Perhaps the movie feels restrained because of its PG-13 rating: its touchstones are clearly Richard Curtis’s rom-coms of the 1990s and early 2000s eg. For example, when Kat decides to attend the school prom as Charlie’s plus one, everyone is so awkward but friendly, and no one’s worried about a student playing a prank similarly, none of the classmates of Charlie’s daughter Lou (Chloe Coleman) make fun of her father’s unusual situation, even though kids can be cruel! The film is so intent on being a gentle, conflict-free experience that Kat behaves surprisingly courteously towards her ex-fiancé Bastian (Maluma), which strains our credulity even more than the main premise. You can imagine the filmmakers wanted to avoid obvious scenarios, like having Charlie get sunburned on a vacation with Kat, or embarrass himself at a celebrity soirée, but what we get instead is so amiable it becomes uninteresting. And there’s the rub: Marry Me is so determined to be a pleasant and relaxed romance, that it becomes plodding as a result - there’s a lot of sweet and sentimental scenes of Lopez and Wilson’s characters just getting to know each other, and enjoying each other’s company, but little else in the way of memorable comedy. It’s emblematic of Coiro (and screenwriters John Rogers, Tami Sagher, and Harper Dill)’s overall approach, which is to eschew obvious laughs in favor of gently contrasting the differences between Kat and Charlie’s lives, which sometimes results in great one liners, but for the most part aims to make you simply delight in them coming together. Wilson, meanwhile, utilizes his easygoing charm to perfectly persuade you he would go along to calm her down.
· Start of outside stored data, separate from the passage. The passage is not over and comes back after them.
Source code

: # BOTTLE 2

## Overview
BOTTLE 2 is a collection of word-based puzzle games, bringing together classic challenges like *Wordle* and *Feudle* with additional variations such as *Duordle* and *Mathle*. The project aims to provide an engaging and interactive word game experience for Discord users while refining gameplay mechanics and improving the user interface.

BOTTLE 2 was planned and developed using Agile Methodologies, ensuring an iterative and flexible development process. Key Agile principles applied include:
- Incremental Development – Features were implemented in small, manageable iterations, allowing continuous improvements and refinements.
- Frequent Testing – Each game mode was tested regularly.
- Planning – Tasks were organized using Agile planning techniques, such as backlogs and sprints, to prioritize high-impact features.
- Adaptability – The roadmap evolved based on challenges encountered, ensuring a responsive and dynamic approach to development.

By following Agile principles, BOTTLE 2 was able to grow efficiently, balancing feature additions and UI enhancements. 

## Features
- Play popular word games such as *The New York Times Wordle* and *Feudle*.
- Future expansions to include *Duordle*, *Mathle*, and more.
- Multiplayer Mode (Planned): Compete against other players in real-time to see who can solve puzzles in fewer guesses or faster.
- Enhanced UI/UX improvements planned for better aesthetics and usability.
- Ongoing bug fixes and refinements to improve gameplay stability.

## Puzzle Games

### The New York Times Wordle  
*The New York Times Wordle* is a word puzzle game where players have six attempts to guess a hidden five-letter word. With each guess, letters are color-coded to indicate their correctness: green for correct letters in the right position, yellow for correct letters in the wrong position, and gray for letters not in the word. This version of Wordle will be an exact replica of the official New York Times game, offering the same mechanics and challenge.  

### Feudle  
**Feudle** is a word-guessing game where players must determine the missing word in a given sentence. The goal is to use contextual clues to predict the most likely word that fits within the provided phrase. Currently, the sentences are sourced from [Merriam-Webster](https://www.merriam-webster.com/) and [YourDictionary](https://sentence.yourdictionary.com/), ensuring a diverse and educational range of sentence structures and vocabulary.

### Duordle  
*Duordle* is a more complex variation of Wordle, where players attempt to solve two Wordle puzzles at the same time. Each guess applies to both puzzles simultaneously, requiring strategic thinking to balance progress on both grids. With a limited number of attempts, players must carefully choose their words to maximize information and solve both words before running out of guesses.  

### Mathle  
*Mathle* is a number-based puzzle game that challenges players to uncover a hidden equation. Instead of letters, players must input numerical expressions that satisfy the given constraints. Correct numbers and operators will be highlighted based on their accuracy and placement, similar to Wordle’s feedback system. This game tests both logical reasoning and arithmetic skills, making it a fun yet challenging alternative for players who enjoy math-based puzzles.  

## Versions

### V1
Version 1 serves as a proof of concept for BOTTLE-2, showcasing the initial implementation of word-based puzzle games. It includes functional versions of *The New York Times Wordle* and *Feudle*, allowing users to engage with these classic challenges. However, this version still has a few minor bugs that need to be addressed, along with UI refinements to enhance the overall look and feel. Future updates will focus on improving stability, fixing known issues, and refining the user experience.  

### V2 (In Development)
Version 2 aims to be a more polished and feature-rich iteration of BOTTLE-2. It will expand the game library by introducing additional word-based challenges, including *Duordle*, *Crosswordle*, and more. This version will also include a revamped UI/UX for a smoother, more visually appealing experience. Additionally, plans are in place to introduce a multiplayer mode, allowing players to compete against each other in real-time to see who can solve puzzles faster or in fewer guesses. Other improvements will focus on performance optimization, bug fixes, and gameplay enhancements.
The parallels between Valdez and Lopez are pretty evident - it’s the first time she’s portrayed a singer since Selena - and you can’t help but feel she’s channeling her own relationship history into the character’s fear and heartbreak. It’s an absurd situation, and responsible for a good many laughs in the first half hour, as it’s the only way you can react to the unfolding disaster without wanting to curl up into a ball but Coiro makes sure the sequence, as contrived as it is, feel believable too, using the spare minutes beforehand to establish Kat’s anxiety about pulling off a perfect wedding. Rather than canceling the ceremony, she picks a stranger, Charlie (Wilson), a divorced maths teacher in the audience with his daughter and a friend, to marry her instead.



One of the most unlikely comic book movies of the year, She-Hulk director Kat Coiro’s romantic comedy Marry Me - based on the webcomic by Bobby Crosby and (an unfortunately uncredited) Remy “Eisu” Mokhtar - features Jennifer Lopez and Owen Wilson in the tale of a similarly unexpected pairing: Kat Valdez (Lopez), a pop star, discovers her fiancé cheated on her, moments before they are due to be married on stage.